HISTORY OF THE AWARD
The Davis Sigma Chi club established the Faculty Research Lecture Award in 1941, honoring a faculty member “whose research contributions have greatly enhanced human knowledge and brought widespread honor and recognition to themselves and the university.”
The Academic Senate assumed responsibility for the award after 1951. The most recent previous recipients from the Department of English were Gary Snyder and Sandra Gilbert.
UC Davis News Service
Margaret Ferguson, a distinguished professor of English, is the recipient of the 2011 Faculty Research Lecture Award, given by her colleagues in the Davis Division of the Academic Senate.

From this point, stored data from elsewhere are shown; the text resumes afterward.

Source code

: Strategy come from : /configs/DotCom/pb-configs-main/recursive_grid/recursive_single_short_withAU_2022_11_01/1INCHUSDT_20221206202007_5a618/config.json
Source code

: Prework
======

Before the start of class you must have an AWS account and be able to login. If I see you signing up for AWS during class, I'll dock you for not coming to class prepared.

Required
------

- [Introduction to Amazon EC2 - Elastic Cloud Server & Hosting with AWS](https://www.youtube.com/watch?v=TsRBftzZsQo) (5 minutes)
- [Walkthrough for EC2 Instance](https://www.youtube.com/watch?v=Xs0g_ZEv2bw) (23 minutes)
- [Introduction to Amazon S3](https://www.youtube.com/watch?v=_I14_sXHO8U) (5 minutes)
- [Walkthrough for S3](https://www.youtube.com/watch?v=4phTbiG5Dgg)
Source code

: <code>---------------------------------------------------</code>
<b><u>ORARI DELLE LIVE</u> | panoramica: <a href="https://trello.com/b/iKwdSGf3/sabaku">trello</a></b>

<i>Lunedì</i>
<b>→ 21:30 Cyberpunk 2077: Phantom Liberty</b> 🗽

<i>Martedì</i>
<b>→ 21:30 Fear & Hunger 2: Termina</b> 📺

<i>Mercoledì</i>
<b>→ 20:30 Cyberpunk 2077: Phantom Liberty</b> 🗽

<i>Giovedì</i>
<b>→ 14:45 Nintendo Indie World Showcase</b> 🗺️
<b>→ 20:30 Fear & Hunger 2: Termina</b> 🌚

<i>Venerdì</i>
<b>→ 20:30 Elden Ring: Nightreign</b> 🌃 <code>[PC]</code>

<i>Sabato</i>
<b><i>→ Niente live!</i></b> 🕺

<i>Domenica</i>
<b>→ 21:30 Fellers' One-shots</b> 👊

The 69-year-old award, recognizing outstanding scholarly research, is the senate's highest accolade, and comes with a $1,000 cash prize.
The recipient also delivers the Faculty Research Lecture, with Ferguson's talk scheduled for Friday, May 27, on the topic: "Missing the Maidenhead: Cultural Debates About the Hymen." See box for lecture details.
“Professor Ferguson is an extraordinary scholar, whose prize-winning publications and transformative co-edited scholarly texts and collections locate her at the very center of current developments in the study of early modern (Renaissance) literature,” wrote colleague Karl Zender, professor emeritus of English, in a letter nominating her for the honor.
After receiving her bachelor’s degree in the history of art and English at Cornell, Ferguson earned her master’s and doctorate in comparative literature at Yale.
She taught at Yale, Columbia and the University of Colorado, Boulder, before joining the UC Davis faculty in 1997. She has held visiting professorships at UC Berkeley and Middlebury College.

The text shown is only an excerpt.